Electric and ICE vehicles both have both of these costs. They are all different. If you want to compare things, you need to actually look at all four numbers, not take two unrelated numbers and comparing them for dishonest reasons.
Edit: It takes 25MWh to manufacture just the battery pack for a Tesla, or about 18,000Kg CO2 (assuming a 0.6Kg/kWh CO2 ratio for the Chinese power grid, which is a very optimistic number).

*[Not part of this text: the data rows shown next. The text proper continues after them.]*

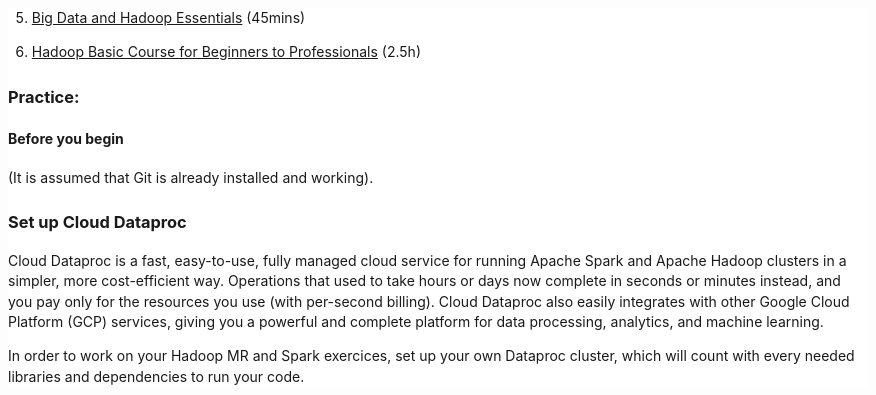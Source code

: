 5. [Big Data and Hadoop Essentials](https://www.udemy.com/big-data-and-hadoop-essentials-free-tutorial/) (45mins)

6. [Hadoop Basic Course for Beginners to Professionals](https://www.udemy.com/hadoop-basic-course-for-beginners-to-professionals/) (2.5h)

### Practice: ###

#### Before you begin ####
(It is assumed that Git is already installed and working).

### Set up Cloud Dataproc ###

Cloud Dataproc is a fast, easy-to-use, fully managed cloud service for running Apache Spark and Apache Hadoop clusters in a simpler, more cost-efficient way. Operations that used to take hours or days now complete in seconds or minutes instead, and you pay only for the resources you use (with per-second billing). Cloud Dataproc also easily integrates with other Google Cloud Platform (GCP) services, giving you a powerful and complete platform for data processing, analytics, and machine learning.

In order to work on your Hadoop MR and Spark exercices, set up your own Dataproc cluster, which will count with every needed libraries and dependencies to run your code. 

<p align="center"> 
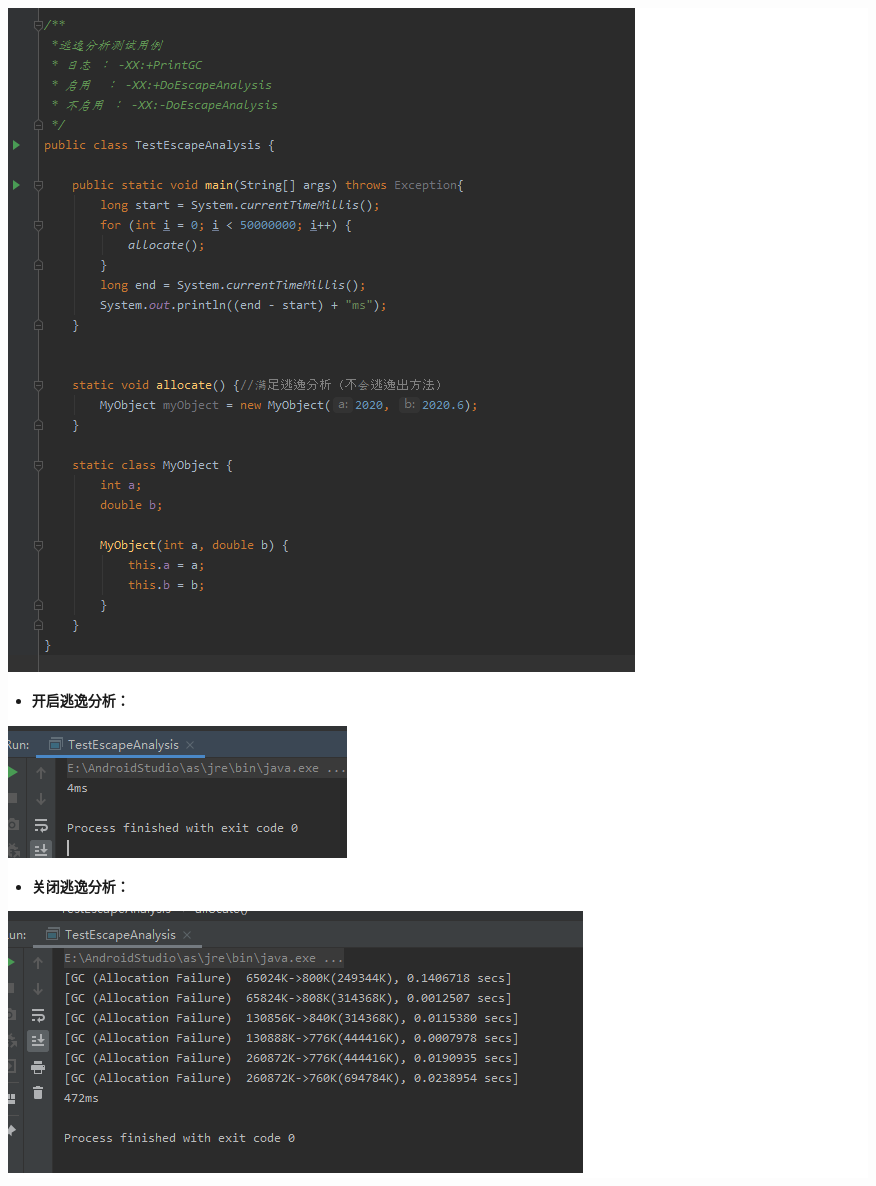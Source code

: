 ![173230811e19b92e](../assets/学习笔记-JVM-对象和垃圾回收机制/173230811e19b92e.png)


- **开启逃逸分析：**  

![1732309e943bc131](../assets/学习笔记-JVM-对象和垃圾回收机制/1732309e943bc131.png)

- **关闭逃逸分析：**  

![173231b9a70dc3cb](../assets/学习笔记-JVM-对象和垃圾回收机制/173231b9a70dc3cb.png)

Assuming the power grid where the EV will be used is 100% sustainable (which is very very far from the truth), given that the CO2 output for gas/petrol is 0.3kg / kWh or 2.3kg / liter, and assuming an average of 35 mpg or 7.7 miles per liter, as well as adding a factor of 1.5 to account for refining, storage, and transport losses (which I think is very generous) you would have to drive your new Tesla for around 40,000 miles on 100% renewable power before you've paid off the increased CO2 debt of its manufacture over an ICE. That mileage, by the way, is the number of miles the petrol-engined car would have to drive to produce the 18,000kg CO2 that it took to manufacture the EV battery pack. I am also assuming that the manufacturing cost of the rest of the EV is comparable to an entire ICE car, which I think is fair, as EVs generally contain a lot more electronics (which are very energy-intensive to manufacture), as well as at least one electric motor. An ICE is basically a lump of metal, which has a surprisingly low relative cost of manufacture.
The UK has a relatively "green" power grid, for a developed country, and even here, the difference in CO2 output between the grid and an ICE is so small, you would basically never break even in overall CO2 emissions between an ICE and an EV. For reference, the calculated CO2 output of the UK grid is 0.23kg/kWh.
Also, just for fun, the embodied energy of a 1960's Fiat 500 (assuming its entire 500kg weight is made of steel, which is probably a good enough approximation) is 3MWh, or three laptops.
So what is more sustainable? Claiming that I am making an "dishonest comparison" just ignores the issues with the "green maths" of EVs.
Greening up the energy sources for vehicle production should just be next on the agenda!